§ Task requirements
What you give back must match the data exactly, minus the pictures.

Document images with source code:
-*-*-

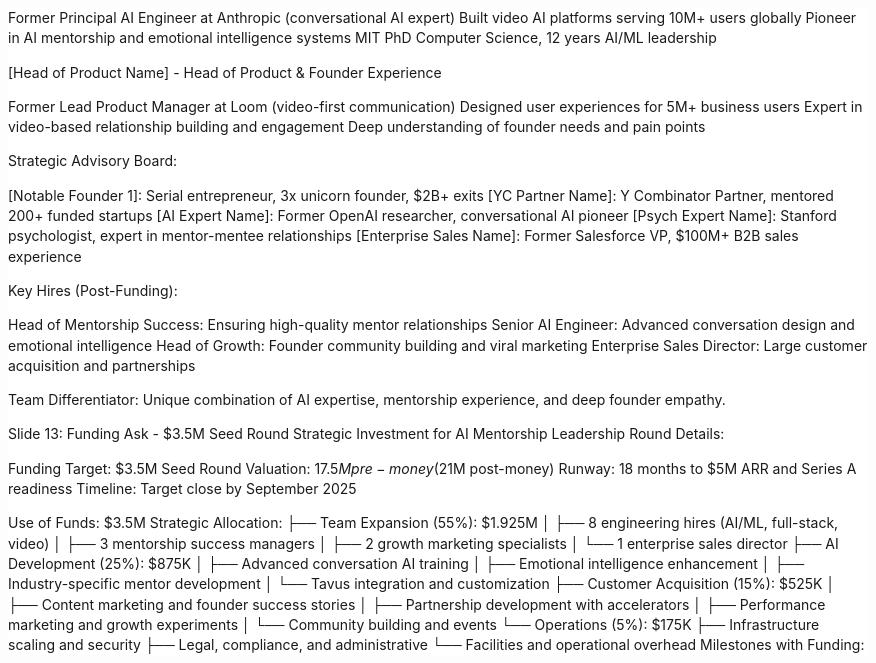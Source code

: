 Former Principal AI Engineer at Anthropic (conversational AI expert)
Built video AI platforms serving 10M+ users globally
Pioneer in AI mentorship and emotional intelligence systems
MIT PhD Computer Science, 12 years AI/ML leadership

[Head of Product Name] - Head of Product & Founder Experience

Former Lead Product Manager at Loom (video-first communication)
Designed user experiences for 5M+ business users
Expert in video-based relationship building and engagement
Deep understanding of founder needs and pain points

Strategic Advisory Board:

[Notable Founder 1]: Serial entrepreneur, 3x unicorn founder, $2B+ exits
[YC Partner Name]: Y Combinator Partner, mentored 200+ funded startups
[AI Expert Name]: Former OpenAI researcher, conversational AI pioneer
[Psych Expert Name]: Stanford psychologist, expert in mentor-mentee relationships
[Enterprise Sales Name]: Former Salesforce VP, $100M+ B2B sales experience

Key Hires (Post-Funding):

Head of Mentorship Success: Ensuring high-quality mentor relationships
Senior AI Engineer: Advanced conversation design and emotional intelligence
Head of Growth: Founder community building and viral marketing
Enterprise Sales Director: Large customer acquisition and partnerships

Team Differentiator: Unique combination of AI expertise, mentorship experience, and deep founder empathy.

Slide 13: Funding Ask - $3.5M Seed Round
Strategic Investment for AI Mentorship Leadership
Round Details:

Funding Target: $3.5M Seed Round
Valuation: $17.5M pre-money ($21M post-money)
Runway: 18 months to $5M ARR and Series A readiness
Timeline: Target close by September 2025

Use of Funds:
$3.5M Strategic Allocation:
├── Team Expansion (55%): $1.925M
│   ├── 8 engineering hires (AI/ML, full-stack, video)
│   ├── 3 mentorship success managers
│   ├── 2 growth marketing specialists
│   └── 1 enterprise sales director
├── AI Development (25%): $875K
│   ├── Advanced conversation AI training
│   ├── Emotional intelligence enhancement
│   ├── Industry-specific mentor development
│   └── Tavus integration and customization
├── Customer Acquisition (15%): $525K
│   ├── Content marketing and founder success stories
│   ├── Partnership development with accelerators
│   ├── Performance marketing and growth experiments
│   └── Community building and events
└── Operations (5%): $175K
    ├── Infrastructure scaling and security
    ├── Legal, compliance, and administrative
    └── Facilities and operational overhead
Milestones with Funding:
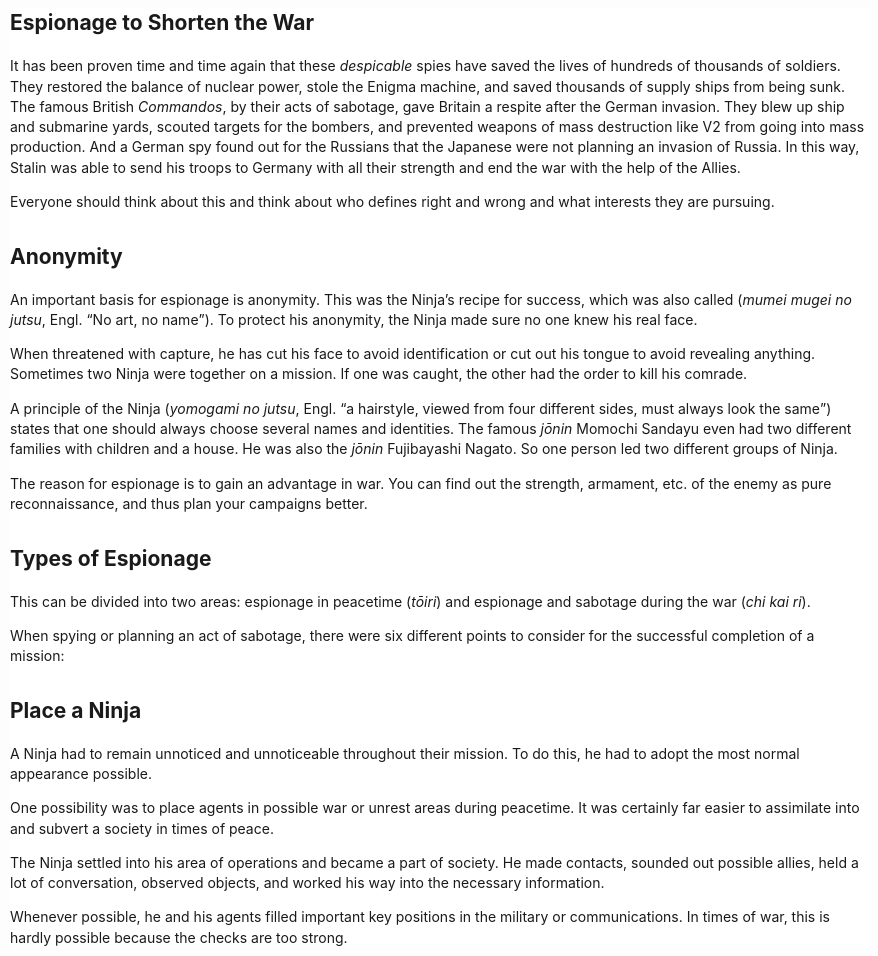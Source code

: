 ## Espionage to Shorten the War

It has been proven time and time again that these _despicable_ spies have saved the lives of hundreds of thousands of soldiers. They restored the balance of nuclear power, stole the Enigma machine, and saved thousands of supply ships from being sunk. The famous British _Commandos_, by their acts of sabotage, gave Britain a respite after the German invasion. They blew up ship and submarine yards, scouted targets for the bombers, and prevented weapons of mass destruction like V2 from going into mass production. And a German spy found out for the Russians that the Japanese were not planning an invasion of Russia. In this way, Stalin was able to send his troops to Germany with all their strength and end the war with the help of the Allies.

Everyone should think about this and think about who defines right and wrong and what interests they are pursuing.

## Anonymity

An important basis for espionage is anonymity. This was the Ninja’s recipe for success, which was also called (_mumei mugei no jutsu_, Engl. <q>No art, no name</q>). To protect his anonymity, the Ninja made sure no one knew his real face.

When threatened with capture, he has cut his face to avoid identification or cut out his tongue to avoid revealing anything. Sometimes two Ninja were together on a mission. If one was caught, the other had the order to kill his comrade.

A principle of the Ninja (_yomogami no jutsu_, Engl. <q>a hairstyle, viewed from four different sides, must always look the same</q>) states that one should always choose several names and identities. The famous _jōnin_ Momochi Sandayu even had two different families with children and a house. He was also the _jōnin_ Fujibayashi Nagato. So one person led two different groups of Ninja.

The reason for espionage is to gain an advantage in war. You can find out the strength, armament, etc. of the enemy as pure reconnaissance, and thus plan your campaigns better.

## Types of Espionage

This can be divided into two areas: espionage in peacetime (_tōiri_) and espionage and sabotage during the war (_chi kai ri_).

When spying or planning an act of sabotage, there were six different points to consider for the successful completion of a mission:

## Place a Ninja

A Ninja had to remain unnoticed and unnoticeable throughout their mission. To do this, he had to adopt the most normal appearance possible.

One possibility was to place agents in possible war or unrest areas during peacetime. It was certainly far easier to assimilate into and subvert a society in times of peace.

The Ninja settled into his area of ​​operations and became a part of society. He made contacts, sounded out possible allies, held a lot of conversation, observed objects, and worked his way into the necessary information.

Whenever possible, he and his agents filled important key positions in the military or communications. In times of war, this is hardly possible because the checks are too strong.
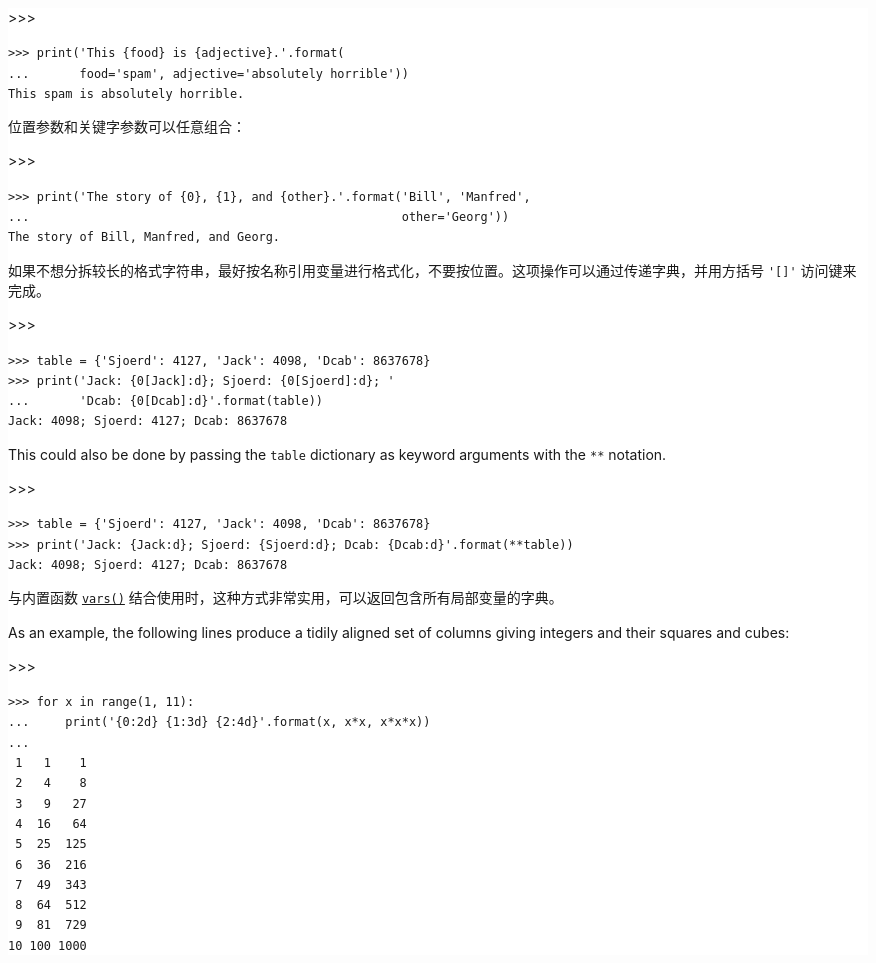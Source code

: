 \>>>

```
>>> print('This {food} is {adjective}.'.format(
...       food='spam', adjective='absolutely horrible'))
This spam is absolutely horrible.
```

位置参数和关键字参数可以任意组合：

\>>>

```
>>> print('The story of {0}, {1}, and {other}.'.format('Bill', 'Manfred',
...                                                    other='Georg'))
The story of Bill, Manfred, and Georg.
```

如果不想分拆较长的格式字符串，最好按名称引用变量进行格式化，不要按位置。这项操作可以通过传递字典，并用方括号 `'[]'` 访问键来完成。

\>>>

```
>>> table = {'Sjoerd': 4127, 'Jack': 4098, 'Dcab': 8637678}
>>> print('Jack: {0[Jack]:d}; Sjoerd: {0[Sjoerd]:d}; '
...       'Dcab: {0[Dcab]:d}'.format(table))
Jack: 4098; Sjoerd: 4127; Dcab: 8637678
```

This could also be done by passing the `table` dictionary as keyword arguments with the `**` notation.

\>>>

```
>>> table = {'Sjoerd': 4127, 'Jack': 4098, 'Dcab': 8637678}
>>> print('Jack: {Jack:d}; Sjoerd: {Sjoerd:d}; Dcab: {Dcab:d}'.format(**table))
Jack: 4098; Sjoerd: 4127; Dcab: 8637678
```

与内置函数 [`vars()`](https://docs.python.org/zh-cn/3/library/functions.html#vars) 结合使用时，这种方式非常实用，可以返回包含所有局部变量的字典。

As an example, the following lines produce a tidily aligned set of columns giving integers and their squares and cubes:

\>>>

```
>>> for x in range(1, 11):
...     print('{0:2d} {1:3d} {2:4d}'.format(x, x*x, x*x*x))
...
 1   1    1
 2   4    8
 3   9   27
 4  16   64
 5  25  125
 6  36  216
 7  49  343
 8  64  512
 9  81  729
10 100 1000
```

-*-*-

§ Solution to the exercise
Source code

: Former Principal AI Engineer at Anthropic (conversational AI expert)
Built video AI platforms serving 10M+ users globally
Pioneer in AI mentorship and emotional intelligence systems
MIT PhD Computer Science, 12 years AI/ML leadership

[Head of Product Name] - Head of Product & Founder Experience

Former Lead Product Manager at Loom (video-first communication)
Designed user experiences for 5M+ business users
Expert in video-based relationship building and engagement
Deep understanding of founder needs and pain points

Strategic Advisory Board:

[Notable Founder 1]: Serial entrepreneur, 3x unicorn founder, $2B+ exits
[YC Partner Name]: Y Combinator Partner, mentored 200+ funded startups
[AI Expert Name]: Former OpenAI researcher, conversational AI pioneer
[Psych Expert Name]: Stanford psychologist, expert in mentor-mentee relationships
[Enterprise Sales Name]: Former Salesforce VP, $100M+ B2B sales experience

Key Hires (Post-Funding):

Head of Mentorship Success: Ensuring high-quality mentor relationships
Senior AI Engineer: Advanced conversation design and emotional intelligence
Head of Growth: Founder community building and viral marketing
Enterprise Sales Director: Large customer acquisition and partnerships

Team Differentiator: Unique combination of AI expertise, mentorship experience, and deep founder empathy.

Slide 13: Funding Ask - $3.5M Seed Round
Strategic Investment for AI Mentorship Leadership
Round Details:

Funding Target: $3.5M Seed Round
Valuation: $17.5M pre-money ($21M post-money)
Runway: 18 months to $5M ARR and Series A readiness
Timeline: Target close by September 2025

Use of Funds:
$3.5M Strategic Allocation:
├── Team Expansion (55%): $1.925M
│   ├── 8 engineering hires (AI/ML, full-stack, video)
│   ├── 3 mentorship success managers
│   ├── 2 growth marketing specialists
│   └── 1 enterprise sales director
├── AI Development (25%): $875K
│   ├── Advanced conversation AI training
│   ├── Emotional intelligence enhancement
│   ├── Industry-specific mentor development
│   └── Tavus integration and customization
├── Customer Acquisition (15%): $525K
│   ├── Content marketing and founder success stories
│   ├── Partnership development with accelerators
│   ├── Performance marketing and growth experiments
│   └── Community building and events
└── Operations (5%): $175K
    ├── Infrastructure scaling and security
    ├── Legal, compliance, and administrative
    └── Facilities and operational overhead
Milestones with Funding:
Source code

: ## Espionage to Shorten the War

It has been proven time and time again that these _despicable_ spies have saved the lives of hundreds of thousands of soldiers. They restored the balance of nuclear power, stole the Enigma machine, and saved thousands of supply ships from being sunk. The famous British _Commandos_, by their acts of sabotage, gave Britain a respite after the German invasion. They blew up ship and submarine yards, scouted targets for the bombers, and prevented weapons of mass destruction like V2 from going into mass production. And a German spy found out for the Russians that the Japanese were not planning an invasion of Russia. In this way, Stalin was able to send his troops to Germany with all their strength and end the war with the help of the Allies.

Everyone should think about this and think about who defines right and wrong and what interests they are pursuing.

## Anonymity

An important basis for espionage is anonymity. This was the Ninja’s recipe for success, which was also called (_mumei mugei no jutsu_, Engl. <q>No art, no name</q>). To protect his anonymity, the Ninja made sure no one knew his real face.

When threatened with capture, he has cut his face to avoid identification or cut out his tongue to avoid revealing anything. Sometimes two Ninja were together on a mission. If one was caught, the other had the order to kill his comrade.

A principle of the Ninja (_yomogami no jutsu_, Engl. <q>a hairstyle, viewed from four different sides, must always look the same</q>) states that one should always choose several names and identities. The famous _jōnin_ Momochi Sandayu even had two different families with children and a house. He was also the _jōnin_ Fujibayashi Nagato. So one person led two different groups of Ninja.

The reason for espionage is to gain an advantage in war. You can find out the strength, armament, etc. of the enemy as pure reconnaissance, and thus plan your campaigns better.

## Types of Espionage

This can be divided into two areas: espionage in peacetime (_tōiri_) and espionage and sabotage during the war (_chi kai ri_).

When spying or planning an act of sabotage, there were six different points to consider for the successful completion of a mission:

## Place a Ninja

A Ninja had to remain unnoticed and unnoticeable throughout their mission. To do this, he had to adopt the most normal appearance possible.

One possibility was to place agents in possible war or unrest areas during peacetime. It was certainly far easier to assimilate into and subvert a society in times of peace.

The Ninja settled into his area of ​​operations and became a part of society. He made contacts, sounded out possible allies, held a lot of conversation, observed objects, and worked his way into the necessary information.

Whenever possible, he and his agents filled important key positions in the military or communications. In times of war, this is hardly possible because the checks are too strong.
Source code

: \>>>

```
>>> print('This {food} is {adjective}.'.format(
...       food='spam', adjective='absolutely horrible'))
This spam is absolutely horrible.
```

位置参数和关键字参数可以任意组合：

\>>>

```
>>> print('The story of {0}, {1}, and {other}.'.format('Bill', 'Manfred',
...                                                    other='Georg'))
The story of Bill, Manfred, and Georg.
```

如果不想分拆较长的格式字符串，最好按名称引用变量进行格式化，不要按位置。这项操作可以通过传递字典，并用方括号 `'[]'` 访问键来完成。

\>>>

```
>>> table = {'Sjoerd': 4127, 'Jack': 4098, 'Dcab': 8637678}
>>> print('Jack: {0[Jack]:d}; Sjoerd: {0[Sjoerd]:d}; '
...       'Dcab: {0[Dcab]:d}'.format(table))
Jack: 4098; Sjoerd: 4127; Dcab: 8637678
```

This could also be done by passing the `table` dictionary as keyword arguments with the `**` notation.

\>>>

```
>>> table = {'Sjoerd': 4127, 'Jack': 4098, 'Dcab': 8637678}
>>> print('Jack: {Jack:d}; Sjoerd: {Sjoerd:d}; Dcab: {Dcab:d}'.format(**table))
Jack: 4098; Sjoerd: 4127; Dcab: 8637678
```

与内置函数 [`vars()`](https://docs.python.org/zh-cn/3/library/functions.html#vars) 结合使用时，这种方式非常实用，可以返回包含所有局部变量的字典。

As an example, the following lines produce a tidily aligned set of columns giving integers and their squares and cubes:

\>>>

```
>>> for x in range(1, 11):
...     print('{0:2d} {1:3d} {2:4d}'.format(x, x*x, x*x*x))
...
 1   1    1
 2   4    8
 3   9   27
 4  16   64
 5  25  125
 6  36  216
 7  49  343
 8  64  512
 9  81  729
10 100 1000
```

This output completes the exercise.